[Start of Attachment]
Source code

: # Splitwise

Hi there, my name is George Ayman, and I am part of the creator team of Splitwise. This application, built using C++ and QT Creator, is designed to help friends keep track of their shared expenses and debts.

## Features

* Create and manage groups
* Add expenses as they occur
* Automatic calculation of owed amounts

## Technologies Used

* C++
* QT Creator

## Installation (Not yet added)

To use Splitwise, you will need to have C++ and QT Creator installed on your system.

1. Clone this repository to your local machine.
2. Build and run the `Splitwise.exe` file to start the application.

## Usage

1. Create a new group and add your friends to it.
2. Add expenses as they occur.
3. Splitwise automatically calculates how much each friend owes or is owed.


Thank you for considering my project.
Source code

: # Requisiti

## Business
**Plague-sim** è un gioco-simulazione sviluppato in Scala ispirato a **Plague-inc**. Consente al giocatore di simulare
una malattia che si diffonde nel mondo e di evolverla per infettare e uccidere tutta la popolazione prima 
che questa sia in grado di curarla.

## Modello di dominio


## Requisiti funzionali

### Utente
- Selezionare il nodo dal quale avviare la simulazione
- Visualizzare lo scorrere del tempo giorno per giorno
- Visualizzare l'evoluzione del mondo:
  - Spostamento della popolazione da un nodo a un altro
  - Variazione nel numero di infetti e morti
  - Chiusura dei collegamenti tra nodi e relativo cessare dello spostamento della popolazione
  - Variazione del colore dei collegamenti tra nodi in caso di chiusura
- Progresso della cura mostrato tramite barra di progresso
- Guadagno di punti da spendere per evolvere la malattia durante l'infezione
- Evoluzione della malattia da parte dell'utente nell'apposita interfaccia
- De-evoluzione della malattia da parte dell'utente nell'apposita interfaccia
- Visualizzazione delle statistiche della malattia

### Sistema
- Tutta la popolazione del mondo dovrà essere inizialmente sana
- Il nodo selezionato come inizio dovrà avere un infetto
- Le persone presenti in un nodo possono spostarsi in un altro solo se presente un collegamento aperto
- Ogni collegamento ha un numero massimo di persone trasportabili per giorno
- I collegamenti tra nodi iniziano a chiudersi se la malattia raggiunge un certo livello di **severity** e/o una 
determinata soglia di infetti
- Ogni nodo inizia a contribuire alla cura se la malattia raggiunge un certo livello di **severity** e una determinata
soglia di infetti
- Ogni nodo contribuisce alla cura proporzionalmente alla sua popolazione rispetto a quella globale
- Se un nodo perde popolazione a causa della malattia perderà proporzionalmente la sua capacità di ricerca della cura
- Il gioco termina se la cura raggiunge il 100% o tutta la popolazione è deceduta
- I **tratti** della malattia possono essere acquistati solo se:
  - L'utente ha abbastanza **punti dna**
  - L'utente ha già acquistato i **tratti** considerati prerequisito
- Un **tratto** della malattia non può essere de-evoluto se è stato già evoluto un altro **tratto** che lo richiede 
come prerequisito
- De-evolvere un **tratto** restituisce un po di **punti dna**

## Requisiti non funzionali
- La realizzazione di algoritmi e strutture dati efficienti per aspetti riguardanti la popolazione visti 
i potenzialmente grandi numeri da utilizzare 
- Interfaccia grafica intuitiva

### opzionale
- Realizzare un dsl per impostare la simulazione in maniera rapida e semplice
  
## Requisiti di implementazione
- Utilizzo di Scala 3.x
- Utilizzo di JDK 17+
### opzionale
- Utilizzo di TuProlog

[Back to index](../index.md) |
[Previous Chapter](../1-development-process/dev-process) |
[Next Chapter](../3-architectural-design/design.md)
[End of Attachment]
### TASK PROMPT
In your answer, reproduce every entry exactly as it was written.

### ANSWER TO THE EXERCISE
Source code

: # Splitwise

Hi there, my name is George Ayman, and I am part of the creator team of Splitwise. This application, built using C++ and QT Creator, is designed to help friends keep track of their shared expenses and debts.

## Features

* Create and manage groups
* Add expenses as they occur
* Automatic calculation of owed amounts

## Technologies Used

* C++
* QT Creator

## Installation (Not yet added)

To use Splitwise, you will need to have C++ and QT Creator installed on your system.

1. Clone this repository to your local machine.
2. Build and run the `Splitwise.exe` file to start the application.

## Usage

1. Create a new group and add your friends to it.
2. Add expenses as they occur.
3. Splitwise automatically calculates how much each friend owes or is owed.


Thank you for considering my project.
Source code

: # Requisiti

## Business
**Plague-sim** è un gioco-simulazione sviluppato in Scala ispirato a **Plague-inc**. Consente al giocatore di simulare
una malattia che si diffonde nel mondo e di evolverla per infettare e uccidere tutta la popolazione prima 
che questa sia in grado di curarla.

## Modello di dominio


## Requisiti funzionali

### Utente
- Selezionare il nodo dal quale avviare la simulazione
- Visualizzare lo scorrere del tempo giorno per giorno
- Visualizzare l'evoluzione del mondo:
  - Spostamento della popolazione da un nodo a un altro
  - Variazione nel numero di infetti e morti
  - Chiusura dei collegamenti tra nodi e relativo cessare dello spostamento della popolazione
  - Variazione del colore dei collegamenti tra nodi in caso di chiusura
- Progresso della cura mostrato tramite barra di progresso
- Guadagno di punti da spendere per evolvere la malattia durante l'infezione
- Evoluzione della malattia da parte dell'utente nell'apposita interfaccia
- De-evoluzione della malattia da parte dell'utente nell'apposita interfaccia
- Visualizzazione delle statistiche della malattia

### Sistema
- Tutta la popolazione del mondo dovrà essere inizialmente sana
- Il nodo selezionato come inizio dovrà avere un infetto
- Le persone presenti in un nodo possono spostarsi in un altro solo se presente un collegamento aperto
- Ogni collegamento ha un numero massimo di persone trasportabili per giorno
- I collegamenti tra nodi iniziano a chiudersi se la malattia raggiunge un certo livello di **severity** e/o una 
determinata soglia di infetti
- Ogni nodo inizia a contribuire alla cura se la malattia raggiunge un certo livello di **severity** e una determinata
soglia di infetti
- Ogni nodo contribuisce alla cura proporzionalmente alla sua popolazione rispetto a quella globale
- Se un nodo perde popolazione a causa della malattia perderà proporzionalmente la sua capacità di ricerca della cura
- Il gioco termina se la cura raggiunge il 100% o tutta la popolazione è deceduta
- I **tratti** della malattia possono essere acquistati solo se:
  - L'utente ha abbastanza **punti dna**
  - L'utente ha già acquistato i **tratti** considerati prerequisito
- Un **tratto** della malattia non può essere de-evoluto se è stato già evoluto un altro **tratto** che lo richiede 
come prerequisito
- De-evolvere un **tratto** restituisce un po di **punti dna**

## Requisiti non funzionali
- La realizzazione di algoritmi e strutture dati efficienti per aspetti riguardanti la popolazione visti 
i potenzialmente grandi numeri da utilizzare 
- Interfaccia grafica intuitiva

### opzionale
- Realizzare un dsl per impostare la simulazione in maniera rapida e semplice
  
## Requisiti di implementazione
- Utilizzo di Scala 3.x
- Utilizzo di JDK 17+
### opzionale
- Utilizzo di TuProlog

[Back to index](../index.md) |
[Previous Chapter](../1-development-process/dev-process) |
[Next Chapter](../3-architectural-design/design.md)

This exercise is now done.